Airport Authority considering bids to run general aviation services

If contract negotiations go well with a Virginia-based company, ISO Aero Services, which is currently based at the Wilmington International Airport, will be gone within the next month or so.

Tom Barber, chairman of the New Hanover County Airport Authority, said the Brixtel Group and Aero Services both responded to a request for proposals for general aviation services at the airport.

Brixtel Group met more of the desired qualifications and stayed within the five-year lease the authority was offering.

Aero Services officials, however, asked for a 30-year lease, which is something the authority could not honor and still operate in the airport’s master plan, Barber said.

“Their proposal did not meet the requirements of the RFP,” Barber said of Aero Services.

Before the vote was made, which came to a 3-2 split, about a dozen people told authority members they want leaders at Aero Services to win the request.

Authority members Al Roseman and Carter Lambeth voted against entering negotiations with Brixtel officials. Roseman moved to reject both proposals.

Barber and authority members John Perritt and Jonathan Crane voted in favor of Brixtel.

The request called for all proposals of a fixed-base operator to operate at the county’s airport.

The site in question is currently being operated by Aero Services, run by WFC Management’s Ann and Gerry Tremblay, under a month-to-month lease.

They’ve had the month-to-month lease for at least five years, Barber said, but have not had anything longer term.

With the Tremblays losing the bid, they could be out of the general aviation industry at the airport.

Barber said negotiations with Brixtel officials do not guarantee they will take over the site.

If an agreement cannot be made, the authority can choose to absorb the responsibility of the operations or send another RFP out for more bids.

General aviation business is anything relating to planes and flying that is not in the commercial sector, such as standard airlines and flight options. Typical services include overseeing hangars, selling fuel and other private aviation services.

Barber said authority members have tried to stay transparent in the RFP process, something many speakers Wednesday night called foul on.

“We want to promote general aviation and not hurt it,” Barber said.
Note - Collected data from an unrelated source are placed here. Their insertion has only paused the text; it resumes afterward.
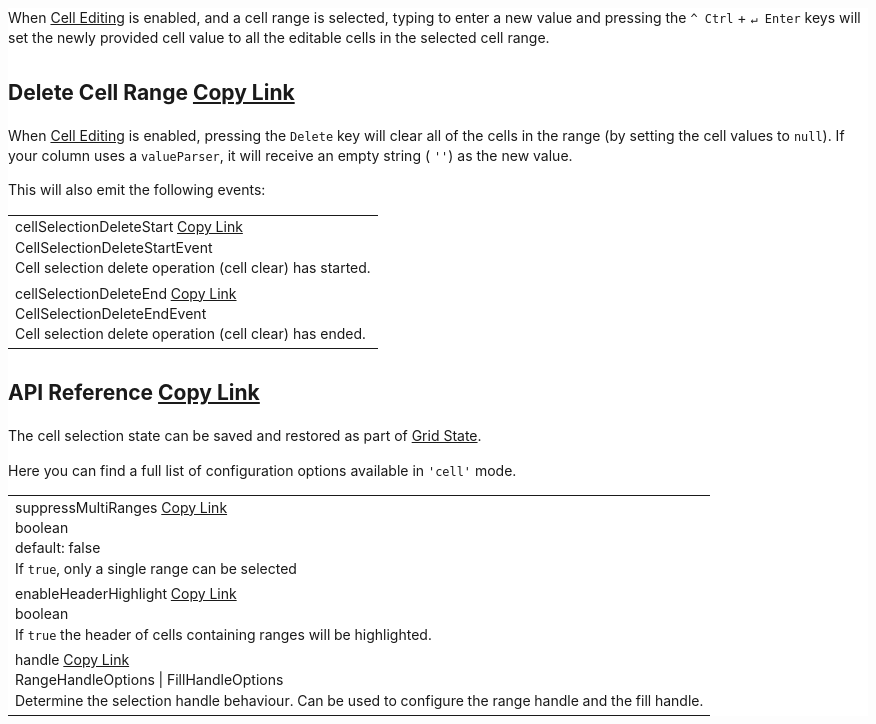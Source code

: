 When [Cell Editing](https://www.ag-grid.com/react-data-grid/cell-editing/) is enabled, and a cell range is selected, typing to enter a new value and pressing the `^ Ctrl` + `↵ Enter` keys will set the newly provided cell value to all the editable cells in the selected cell range.

## Delete Cell Range [Copy Link](https://www.ag-grid.com/react-data-grid/cell-selection/#delete-cell-range)

When [Cell Editing](https://www.ag-grid.com/react-data-grid/cell-editing/) is enabled, pressing the `Delete` key will clear all of the cells in the range (by setting the cell values to `null`). If your column uses a `valueParser`, it will receive an empty string ( `''`) as the new value.

This will also emit the following events:

|                                                                                                                                                                                                                                        |
| -------------------------------------------------------------------------------------------------------------------------------------------------------------------------------------------------------------------------------------- |
| cellSelectionDeleteStart [Copy Link](https://www.ag-grid.com/react-data-grid/cell-selection/#reference-editing-cellSelectionDeleteStart)<br>CellSelectionDeleteStartEvent<br>Cell selection delete operation (cell clear) has started. |
| cellSelectionDeleteEnd [Copy Link](https://www.ag-grid.com/react-data-grid/cell-selection/#reference-editing-cellSelectionDeleteEnd)<br>CellSelectionDeleteEndEvent<br>Cell selection delete operation (cell clear) has ended.         |

## API Reference [Copy Link](https://www.ag-grid.com/react-data-grid/cell-selection/#api-reference)

The cell selection state can be saved and restored as part of [Grid State](https://www.ag-grid.com/react-data-grid/grid-state/).

Here you can find a full list of configuration options available in `'cell'` mode.

|                                                                                                                                                                                                                                                                          |
| ------------------------------------------------------------------------------------------------------------------------------------------------------------------------------------------------------------------------------------------------------------------------ |
| suppressMultiRanges [Copy Link](https://www.ag-grid.com/react-data-grid/cell-selection/#reference-CellSelectionOptions-suppressMultiRanges)<br>boolean<br>default: false<br>If `true`, only a single range can be selected                                               |
| enableHeaderHighlight [Copy Link](https://www.ag-grid.com/react-data-grid/cell-selection/#reference-CellSelectionOptions-enableHeaderHighlight)<br>boolean<br>If `true` the header of cells containing ranges will be highlighted.                                       |
| handle [Copy Link](https://www.ag-grid.com/react-data-grid/cell-selection/#reference-CellSelectionOptions-handle)<br>RangeHandleOptions \| FillHandleOptions<br>Determine the selection handle behaviour. Can be used to configure the range handle and the fill handle. |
Earlier in the meeting, Barber said Jon Rosborough, the airport’s director, will retire at the end of the year.

Barber said the board will start the search for a new director and was expected to review resumes for the post Wednesday evening.

Rosborough is currently serving in his 16th year at the airport. Barber said the authority advertised the position several months ago and has received 42 resumes so far.

He said he hopes to take action within the next several months to find someone to replace Rosborough once he leaves at the end of December.